A second piece of advice is to be wary of false cognates. Someone named Lepere or Leper is more likely to be a dancer (leaper) than someone with leprosy. A ‘mower’ is not someone out cutting the grass but one who makes faces with their mouth – a jester or mocker. A ‘trechetour’ is not treacherous or a traitor; they are a juggler, adept at sleight of hand. Meanwhile, a ‘wommanespleiere’ is not a lady’s man or womanizer but a female entertainer (
Dobrovolska, 2017: 19).
We risk running into trouble if we let our modern assumptions cloud the index. Having a byname did not make someone more important than someone without one. Cher needs no surname for us to identify her. When I was growing up, everyone wanted to ‘be like Mike’,
4 and no one had to ask, Mike who? The same held true in the Middle Ages.
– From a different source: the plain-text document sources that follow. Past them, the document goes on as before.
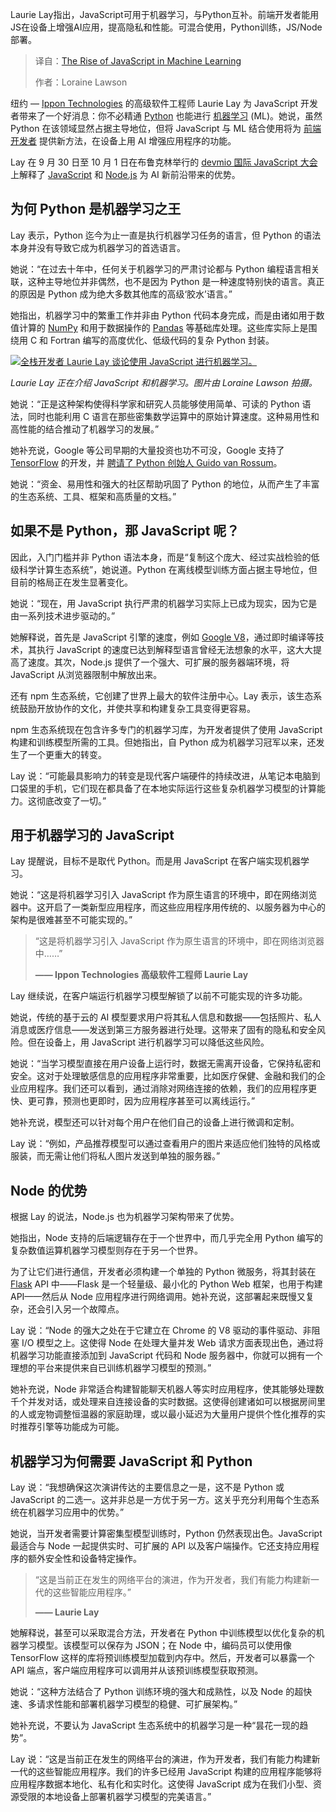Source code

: <!--
title: JavaScript在机器学习领域的崛起
cover: https://cdn.thenewstack.io/media/2025/10/445a194c-javascript_imagary.jpg
summary: Laurie Lay指出，JavaScript可用于机器学习，与Python互补。前端开发者能用JS在设备上增强AI应用，提高隐私和性能。可混合使用，Python训练，JS/Node部署。
-->

Laurie Lay指出，JavaScript可用于机器学习，与Python互补。前端开发者能用JS在设备上增强AI应用，提高隐私和性能。可混合使用，Python训练，JS/Node部署。

> 译自：[The Rise of JavaScript in Machine Learning](https://thenewstack.io/the-rise-of-javascript-in-machine-learning/)
> 
> 作者：Loraine Lawson

纽约 — [Ippon Technologies](https://www.linkedin.com/in/laurie-lay/) 的高级软件工程师 Laurie Lay 为 JavaScript 开发者带来了一个好消息：你不必精通 [Python](https://thenewstack.io/what-is-python/) 也能进行 [机器学习](https://thenewstack.io/javascript-library-runs-machine-learning-models-in-browser/) (ML)。她说，虽然 Python 在该领域显然占据主导地位，但将 JavaScript 与 ML 结合使用将为 [前端开发者](https://roadmap.sh/frontend) 提供新方法，在设备上用 AI 增强应用程序的功能。

Lay 在 9 月 30 日至 10 月 1 日在布鲁克林举行的 [devmio 国际 JavaScript 大会](https://javascript-conference.com/new-york/) 上解释了 [JavaScript](https://thenewstack.io/introduction-to-javascript/) 和 [Node.js](https://thenewstack.io/a-backend-for-frontend-watt-for-node-js-simplifies-operations/) 为 AI 新前沿带来的优势。

## 为何 Python 是机器学习之王

Lay 表示，Python 迄今为止一直是执行机器学习任务的语言，但 Python 的语法本身并没有导致它成为机器学习的首选语言。

她说：“在过去十年中，任何关于机器学习的严肃讨论都与 Python 编程语言相关联，这种主导地位并非偶然，也不是因为 Python 是一种速度特别快的语言。真正的原因是 Python 成为绝大多数其他库的高级‘胶水’语言。”

她指出，机器学习中的繁重工作并非由 Python 代码本身完成，而是由诸如用于数值计算的 [NumPy](https://thenewstack.io/what-is-the-numpy-python-library-and-how-do-you-use-it/) 和用于数据操作的 [Pandas](https://thenewstack.io/pandas-a-vital-python-tool-for-data-scientists/) 等基础库处理。这些库实际上是围绕用 C 和 Fortran 编写的高度优化、低级代码的复杂 Python 封装。

[![全栈开发者 Laurie Lay 谈论使用 JavaScript 进行机器学习。](https://cdn.thenewstack.io/media/2025/10/ed5b3406-laurie_lay_presentation.jpg)](https://cdn.thenewstack.io/media/2025/10/ed5b3406-laurie_lay_presentation.jpg)

*Laurie Lay 正在介绍 JavaScript 和机器学习。图片由 Loraine Lawson 拍摄。*

她说：“正是这种架构使得科学家和研究人员能够使用简单、可读的 Python 语法，同时也能利用 C 语言在那些密集数学运算中的原始计算速度。这种易用性和高性能的结合推动了机器学习的发展。”

她补充说，Google 等公司早期的大量投资也功不可没，Google 支持了 [TensorFlow](https://thenewstack.io/python-tutorial-use-tensorflow-to-generate-predictive-text/) 的开发，并 [聘请了 Python 创始人 Guido van Rossum](https://www.forbes.com/sites/tomiogeron/2012/12/07/dropbox-snags-google-exec-and-python-god-guido-van-rossum/)。

她说：“资金、易用性和强大的社区帮助巩固了 Python 的地位，从而产生了丰富的生态系统、工具、框架和高质量的文档。”

## 如果不是 Python，那 JavaScript 呢？

因此，入门门槛并非 Python 语法本身，而是“复制这个庞大、经过实战检验的低级科学计算生态系统”，她说道。Python 在离线模型训练方面占据主导地位，但目前的格局正在发生显著变化。

她说：“现在，用 JavaScript 执行严肃的机器学习实际上已成为现实，因为它是由一系列技术进步驱动的。”

她解释说，首先是 JavaScript 引擎的速度，例如 [Google V8](https://v8.dev/)，通过即时编译等技术，其执行 JavaScript 的速度已达到解释型语言曾经无法想象的水平，这大大提高了速度。其次，Node.js 提供了一个强大、可扩展的服务器端环境，将 JavaScript 从浏览器限制中解放出来。

还有 npm 生态系统，它创建了世界上最大的软件注册中心。Lay 表示，该生态系统鼓励开放协作的文化，并使共享和构建复杂工具变得更容易。

npm 生态系统现在包含许多专门的机器学习库，为开发者提供了使用 JavaScript 构建和训练模型所需的工具。但她指出，自 Python 成为机器学习冠军以来，还发生了一个更重大的转变。

Lay 说：“可能最具影响力的转变是现代客户端硬件的持续改进，从笔记本电脑到口袋里的手机，它们现在都具备了在本地实际运行这些复杂机器学习模型的计算能力。这彻底改变了一切。”

## 用于机器学习的 JavaScript

Lay 提醒说，目标不是取代 Python。而是用 JavaScript 在客户端实现机器学习。

她说：“这是将机器学习引入 JavaScript 作为原生语言的环境中，即在网络浏览器中。这开启了一类新型应用程序，而这些应用程序用传统的、以服务器为中心的架构是很难甚至不可能实现的。”

> “这是将机器学习引入 JavaScript 作为原生语言的环境中，即在网络浏览器中……”
> 
> **—— Ippon Technologies 高级软件工程师 Laurie Lay**

Lay 继续说，在客户端运行机器学习模型解锁了以前不可能实现的许多功能。

她说，传统的基于云的 AI 模型要求用户将其私人信息和数据——包括照片、私人消息或医疗信息——发送到第三方服务器进行处理。这带来了固有的隐私和安全风险。但在设备上，用 JavaScript 进行机器学习可以降低这些风险。

她说：“当学习模型直接在用户设备上运行时，数据无需离开设备，它保持私密和安全。这对于处理敏感信息的应用程序非常重要，比如医疗保健、金融和我们的企业应用程序。我们还可以看到，通过消除对网络连接的依赖，我们的应用程序更快、更可靠，预测也更即时，因为应用程序甚至可以离线运行。”

她补充说，模型还可以针对每个用户在他们自己的设备上进行微调和定制。

Lay 说：“例如，产品推荐模型可以通过查看用户的图片来适应他们独特的风格或服装，而无需让他们将私人图片发送到单独的服务器。”

## Node 的优势

根据 Lay 的说法，Node.js 也为机器学习架构带来了优势。

她指出，Node 支持的后端逻辑存在于一个世界中，而几乎完全用 Python 编写的复杂数值运算机器学习模型则存在于另一个世界。

为了让它们进行通信，开发者必须构建一个单独的 Python 微服务，将其封装在 [Flask](https://thenewstack.io/how-to-use-flask-a-lightweight-python-framework/) API 中——Flask 是一个轻量级、最小化的 Python Web 框架，也用于构建 API——然后从 Node 应用程序进行网络调用。她补充说，这部署起来既慢又复杂，还会引入另一个故障点。

Lay 说：“Node 的强大之处在于它建立在 Chrome 的 V8 驱动的事件驱动、非阻塞 I/O 模型之上。这使得 Node 在处理大量并发 Web 请求方面表现出色，通过将机器学习功能直接添加到 JavaScript 代码和 Node 服务器中，你就可以拥有一个理想的平台来提供来自已训练机器学习模型的预测。”

她补充说，Node 非常适合构建智能聊天机器人等实时应用程序，使其能够处理数千个并发对话，或处理来自连接设备的实时数据。这使得创建诸如可以根据房间里的人或宠物调整恒温器的家庭助理，或以最小延迟为大量用户提供个性化推荐的实时推荐引擎等功能成为可能。

## 机器学习为何需要 JavaScript 和 Python

Lay 说：“我想确保这次演讲传达的主要信息之一是，这不是 Python 或 JavaScript 的二选一。这并非总是一方优于另一方。这关乎充分利用每个生态系统在机器学习应用中的优势。”

她说，当开发者需要计算密集型模型训练时，Python 仍然表现出色。JavaScript 最适合与 Node 一起提供实时、可扩展的 API 以及客户端操作。它还支持应用程序的额外安全性和设备特定操作。

> “这是当前正在发生的网络平台的演进，作为开发者，我们有能力构建新一代的这些智能应用程序。”
> 
> **—— Laurie Lay**

她解释说，甚至可以采取混合方法，开发者在 Python 中训练模型以优化复杂的机器学习模型。该模型可以保存为 JSON；在 Node 中，编码员可以使用像 TensorFlow 这样的库将预训练模型加载到内存中。然后，开发者可以暴露一个 API 端点，客户端应用程序可以调用并从该预训练模型获取预测。

她说：“这种方法结合了 Python 训练环境的强大和成熟性，以及 Node 的超快速、多请求性能和部署机器学习模型的稳健、可扩展架构。”

她补充说，不要认为 JavaScript 生态系统中的机器学习是一种“昙花一现的趋势”。

Lay 说：“这是当前正在发生的网络平台的演进，作为开发者，我们有能力构建新一代的这些智能应用程序。我们的许多已经用 JavaScript 构建的应用程序能够将应用程序数据本地化、私有化和实时化。这使得 JavaScript 成为在我们小型、资源受限的本地设备上部署机器学习模型的完美语言。”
Another assumption that is easy to make as indexers, especially when trying to gloss multiple people with the same or similar names, is to create family relationships that are not there. The godfather John naming the baby John after himself, not after the father John, is an example of how easy it is to become confused. We also risk misrepresenting the nature of the medieval family. Our culture tends to make sharp distinctions between inside and outside the family, distinctions that largely did not apply in the Middle Ages. The term
amicus, Latin for ‘friend’, was as readily applied to a kinsman as to a companion. A ‘sib’ or sibling might be your brother, your cousin, or your friend. And a ‘gossib’ was your best friend, the person you chose as godparent to your child, the one who named your child, not a frivolous tale-teller (
Niles, 1982: 103–5).
In the end, the message is a cautionary one, but one that has an easy solution. Keep it simple. Don’t invert. Don’t assume you have a surname when working with European names prior to 1600, and don’t assume family members shared names, through either heredity or marriage. Just as the index was a medieval creation to help find one’s way through the text, the gloss was a medieval invention to make sense of the complicated and the obscure. Let the gloss be your friend in indexing medieval names, even if that results in some long constructions. People are complicated. They have many facets. They fall in wells, marry, and travel to neighbouring villages. All of that is part of them, part of their names, and can be part of your index too.